*** Opening Task data ***

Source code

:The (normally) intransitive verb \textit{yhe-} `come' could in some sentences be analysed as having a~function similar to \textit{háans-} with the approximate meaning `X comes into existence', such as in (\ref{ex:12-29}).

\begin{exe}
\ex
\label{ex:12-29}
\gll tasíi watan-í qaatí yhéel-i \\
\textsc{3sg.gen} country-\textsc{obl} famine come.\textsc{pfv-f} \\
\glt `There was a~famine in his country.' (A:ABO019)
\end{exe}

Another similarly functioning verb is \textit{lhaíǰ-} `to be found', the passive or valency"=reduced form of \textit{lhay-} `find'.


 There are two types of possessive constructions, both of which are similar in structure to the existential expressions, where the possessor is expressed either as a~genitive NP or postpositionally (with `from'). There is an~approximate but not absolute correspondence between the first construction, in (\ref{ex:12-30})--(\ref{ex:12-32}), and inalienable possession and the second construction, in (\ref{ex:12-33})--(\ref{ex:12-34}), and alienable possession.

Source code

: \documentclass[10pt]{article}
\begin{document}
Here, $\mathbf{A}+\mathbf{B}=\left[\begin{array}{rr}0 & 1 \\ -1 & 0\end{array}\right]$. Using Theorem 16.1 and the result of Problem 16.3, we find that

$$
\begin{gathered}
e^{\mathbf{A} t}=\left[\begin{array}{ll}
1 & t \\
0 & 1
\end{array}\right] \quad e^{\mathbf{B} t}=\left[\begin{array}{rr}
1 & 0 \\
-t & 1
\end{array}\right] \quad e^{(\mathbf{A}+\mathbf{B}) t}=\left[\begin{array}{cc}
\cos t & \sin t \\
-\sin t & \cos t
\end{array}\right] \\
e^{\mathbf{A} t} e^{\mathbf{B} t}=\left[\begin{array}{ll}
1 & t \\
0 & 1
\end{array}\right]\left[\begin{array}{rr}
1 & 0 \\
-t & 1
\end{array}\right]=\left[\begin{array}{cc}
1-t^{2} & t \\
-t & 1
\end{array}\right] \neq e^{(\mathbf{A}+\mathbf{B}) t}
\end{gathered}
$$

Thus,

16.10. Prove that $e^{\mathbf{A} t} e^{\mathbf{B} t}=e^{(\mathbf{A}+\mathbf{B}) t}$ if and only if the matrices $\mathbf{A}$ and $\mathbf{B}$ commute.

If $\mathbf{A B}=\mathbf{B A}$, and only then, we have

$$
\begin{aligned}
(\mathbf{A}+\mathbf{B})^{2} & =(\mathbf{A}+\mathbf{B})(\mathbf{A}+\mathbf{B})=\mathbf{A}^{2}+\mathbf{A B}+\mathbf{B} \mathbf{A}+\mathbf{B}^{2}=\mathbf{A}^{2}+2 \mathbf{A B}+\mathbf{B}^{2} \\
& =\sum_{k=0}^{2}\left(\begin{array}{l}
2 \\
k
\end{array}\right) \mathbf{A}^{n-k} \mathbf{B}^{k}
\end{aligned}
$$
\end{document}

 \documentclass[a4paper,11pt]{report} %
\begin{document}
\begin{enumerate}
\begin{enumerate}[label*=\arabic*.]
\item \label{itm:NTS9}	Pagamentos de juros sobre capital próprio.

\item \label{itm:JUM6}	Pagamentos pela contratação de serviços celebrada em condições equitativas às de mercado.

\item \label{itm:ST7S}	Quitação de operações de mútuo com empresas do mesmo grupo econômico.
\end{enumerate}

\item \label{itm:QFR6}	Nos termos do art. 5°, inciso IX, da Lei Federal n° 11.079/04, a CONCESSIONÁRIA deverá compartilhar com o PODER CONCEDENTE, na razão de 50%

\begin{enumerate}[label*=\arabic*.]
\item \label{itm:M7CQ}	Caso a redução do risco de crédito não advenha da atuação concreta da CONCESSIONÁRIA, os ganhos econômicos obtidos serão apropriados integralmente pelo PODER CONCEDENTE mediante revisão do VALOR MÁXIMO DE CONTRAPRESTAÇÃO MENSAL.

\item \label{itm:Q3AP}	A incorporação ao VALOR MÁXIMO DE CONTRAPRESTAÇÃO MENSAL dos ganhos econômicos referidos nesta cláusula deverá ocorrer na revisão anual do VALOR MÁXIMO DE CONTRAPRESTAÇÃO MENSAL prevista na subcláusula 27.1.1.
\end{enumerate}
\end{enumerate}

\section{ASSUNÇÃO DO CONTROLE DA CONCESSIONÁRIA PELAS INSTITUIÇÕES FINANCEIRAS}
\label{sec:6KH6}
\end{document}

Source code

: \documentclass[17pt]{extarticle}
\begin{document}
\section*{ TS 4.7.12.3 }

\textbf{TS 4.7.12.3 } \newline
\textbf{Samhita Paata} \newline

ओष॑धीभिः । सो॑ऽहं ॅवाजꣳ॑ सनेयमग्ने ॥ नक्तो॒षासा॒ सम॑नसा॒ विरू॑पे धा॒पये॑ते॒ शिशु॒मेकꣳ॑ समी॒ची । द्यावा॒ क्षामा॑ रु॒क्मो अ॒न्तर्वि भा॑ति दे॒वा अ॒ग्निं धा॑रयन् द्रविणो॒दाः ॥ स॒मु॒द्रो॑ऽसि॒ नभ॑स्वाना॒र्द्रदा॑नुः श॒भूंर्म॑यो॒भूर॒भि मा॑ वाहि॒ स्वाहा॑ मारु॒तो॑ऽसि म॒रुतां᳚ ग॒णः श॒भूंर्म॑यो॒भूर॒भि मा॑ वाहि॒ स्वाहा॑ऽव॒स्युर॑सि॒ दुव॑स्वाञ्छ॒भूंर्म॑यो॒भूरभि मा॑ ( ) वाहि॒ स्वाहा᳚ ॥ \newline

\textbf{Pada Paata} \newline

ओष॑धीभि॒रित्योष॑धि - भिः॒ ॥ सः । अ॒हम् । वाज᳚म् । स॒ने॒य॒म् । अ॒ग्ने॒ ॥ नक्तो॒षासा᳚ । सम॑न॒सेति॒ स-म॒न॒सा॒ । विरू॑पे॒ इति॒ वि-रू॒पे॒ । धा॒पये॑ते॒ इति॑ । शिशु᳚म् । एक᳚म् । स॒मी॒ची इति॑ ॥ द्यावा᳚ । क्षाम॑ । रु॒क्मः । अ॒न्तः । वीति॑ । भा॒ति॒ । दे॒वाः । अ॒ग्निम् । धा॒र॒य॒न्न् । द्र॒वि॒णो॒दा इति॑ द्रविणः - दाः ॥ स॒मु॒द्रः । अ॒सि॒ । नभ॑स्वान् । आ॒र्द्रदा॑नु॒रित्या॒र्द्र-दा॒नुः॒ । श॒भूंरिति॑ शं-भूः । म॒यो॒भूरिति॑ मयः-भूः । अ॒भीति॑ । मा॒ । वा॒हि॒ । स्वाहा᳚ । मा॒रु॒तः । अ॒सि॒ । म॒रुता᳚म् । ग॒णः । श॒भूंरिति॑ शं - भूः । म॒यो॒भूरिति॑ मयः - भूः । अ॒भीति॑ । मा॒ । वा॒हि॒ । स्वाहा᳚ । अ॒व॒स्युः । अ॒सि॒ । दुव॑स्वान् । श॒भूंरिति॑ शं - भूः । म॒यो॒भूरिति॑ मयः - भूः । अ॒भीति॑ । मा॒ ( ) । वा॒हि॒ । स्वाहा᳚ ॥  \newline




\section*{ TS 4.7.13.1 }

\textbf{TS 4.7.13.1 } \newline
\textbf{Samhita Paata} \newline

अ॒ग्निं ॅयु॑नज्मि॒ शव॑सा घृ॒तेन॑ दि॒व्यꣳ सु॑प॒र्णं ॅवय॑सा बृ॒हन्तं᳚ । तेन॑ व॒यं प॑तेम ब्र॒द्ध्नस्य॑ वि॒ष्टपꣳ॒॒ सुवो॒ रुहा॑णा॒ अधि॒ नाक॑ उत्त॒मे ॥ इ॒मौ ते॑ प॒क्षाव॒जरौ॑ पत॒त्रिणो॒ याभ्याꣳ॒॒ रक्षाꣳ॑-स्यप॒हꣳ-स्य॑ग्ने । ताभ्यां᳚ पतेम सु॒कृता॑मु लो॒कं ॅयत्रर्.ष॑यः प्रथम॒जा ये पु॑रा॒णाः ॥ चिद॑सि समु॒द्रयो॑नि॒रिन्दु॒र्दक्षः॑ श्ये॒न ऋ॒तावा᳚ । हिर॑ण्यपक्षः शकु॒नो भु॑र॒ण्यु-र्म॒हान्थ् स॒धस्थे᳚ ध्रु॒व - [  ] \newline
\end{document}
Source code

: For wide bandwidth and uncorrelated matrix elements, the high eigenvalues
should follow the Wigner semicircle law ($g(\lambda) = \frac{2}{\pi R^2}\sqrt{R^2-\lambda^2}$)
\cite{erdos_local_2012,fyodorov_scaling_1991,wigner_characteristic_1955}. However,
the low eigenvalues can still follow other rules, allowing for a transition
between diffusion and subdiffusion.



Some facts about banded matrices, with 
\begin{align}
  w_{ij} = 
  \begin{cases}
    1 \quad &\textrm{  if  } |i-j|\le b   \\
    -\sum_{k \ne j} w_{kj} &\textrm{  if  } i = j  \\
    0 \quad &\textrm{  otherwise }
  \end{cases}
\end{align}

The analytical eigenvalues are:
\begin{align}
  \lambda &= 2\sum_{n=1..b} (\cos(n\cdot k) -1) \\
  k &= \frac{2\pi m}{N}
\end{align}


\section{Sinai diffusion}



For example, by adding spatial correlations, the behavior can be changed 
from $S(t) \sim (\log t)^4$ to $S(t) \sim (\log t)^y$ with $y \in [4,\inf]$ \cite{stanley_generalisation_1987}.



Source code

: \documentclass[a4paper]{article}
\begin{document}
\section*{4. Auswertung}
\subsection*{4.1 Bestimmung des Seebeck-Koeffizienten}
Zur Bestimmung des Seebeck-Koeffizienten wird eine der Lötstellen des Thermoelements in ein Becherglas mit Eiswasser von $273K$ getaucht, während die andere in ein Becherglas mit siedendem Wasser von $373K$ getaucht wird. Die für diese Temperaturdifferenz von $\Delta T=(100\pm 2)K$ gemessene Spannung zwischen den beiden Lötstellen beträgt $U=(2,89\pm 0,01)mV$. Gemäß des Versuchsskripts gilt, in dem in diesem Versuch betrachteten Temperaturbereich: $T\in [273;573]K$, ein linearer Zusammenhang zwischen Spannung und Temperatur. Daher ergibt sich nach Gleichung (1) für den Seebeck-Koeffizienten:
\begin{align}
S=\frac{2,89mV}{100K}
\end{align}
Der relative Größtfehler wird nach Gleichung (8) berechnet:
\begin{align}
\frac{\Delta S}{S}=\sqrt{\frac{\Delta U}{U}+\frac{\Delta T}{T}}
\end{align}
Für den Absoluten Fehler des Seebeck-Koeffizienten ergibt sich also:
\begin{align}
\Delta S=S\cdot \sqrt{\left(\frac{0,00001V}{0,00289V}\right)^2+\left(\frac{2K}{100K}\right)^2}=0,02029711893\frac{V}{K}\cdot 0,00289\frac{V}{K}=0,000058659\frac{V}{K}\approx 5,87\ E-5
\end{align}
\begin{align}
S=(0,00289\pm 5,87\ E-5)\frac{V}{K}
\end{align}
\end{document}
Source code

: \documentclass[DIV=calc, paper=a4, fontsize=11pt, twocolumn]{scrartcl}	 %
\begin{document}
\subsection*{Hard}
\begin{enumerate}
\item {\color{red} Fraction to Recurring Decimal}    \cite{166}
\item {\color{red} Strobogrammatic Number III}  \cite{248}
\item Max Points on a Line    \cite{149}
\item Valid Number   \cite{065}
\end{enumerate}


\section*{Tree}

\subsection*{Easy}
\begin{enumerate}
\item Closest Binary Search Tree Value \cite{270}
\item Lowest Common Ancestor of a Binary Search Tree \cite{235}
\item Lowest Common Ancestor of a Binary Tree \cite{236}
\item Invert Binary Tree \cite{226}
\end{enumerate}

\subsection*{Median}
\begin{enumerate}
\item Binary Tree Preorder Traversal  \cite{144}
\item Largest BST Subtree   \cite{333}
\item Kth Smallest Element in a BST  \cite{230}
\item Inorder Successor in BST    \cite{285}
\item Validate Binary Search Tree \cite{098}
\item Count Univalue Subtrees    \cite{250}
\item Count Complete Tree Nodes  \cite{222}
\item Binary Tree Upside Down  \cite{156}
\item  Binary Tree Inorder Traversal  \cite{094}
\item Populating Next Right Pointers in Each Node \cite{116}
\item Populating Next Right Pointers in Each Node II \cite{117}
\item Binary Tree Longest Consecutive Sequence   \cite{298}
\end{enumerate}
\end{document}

*** Closing Task data ***

- Exercise brief -
Starting at the line above that holds "his country.' (A:ABO019)" and ending at the line that holds "Another similarly functioning", transcribe each line exactly and include no other lines.

- Exercise solution -
\glt `There was a~famine in his country.' (A:ABO019)
\end{exe}

Another similarly functioning verb is \textit{lhaíǰ-} `to be found', the passive or valency"=reduced form of \textit{lhay-} `find'.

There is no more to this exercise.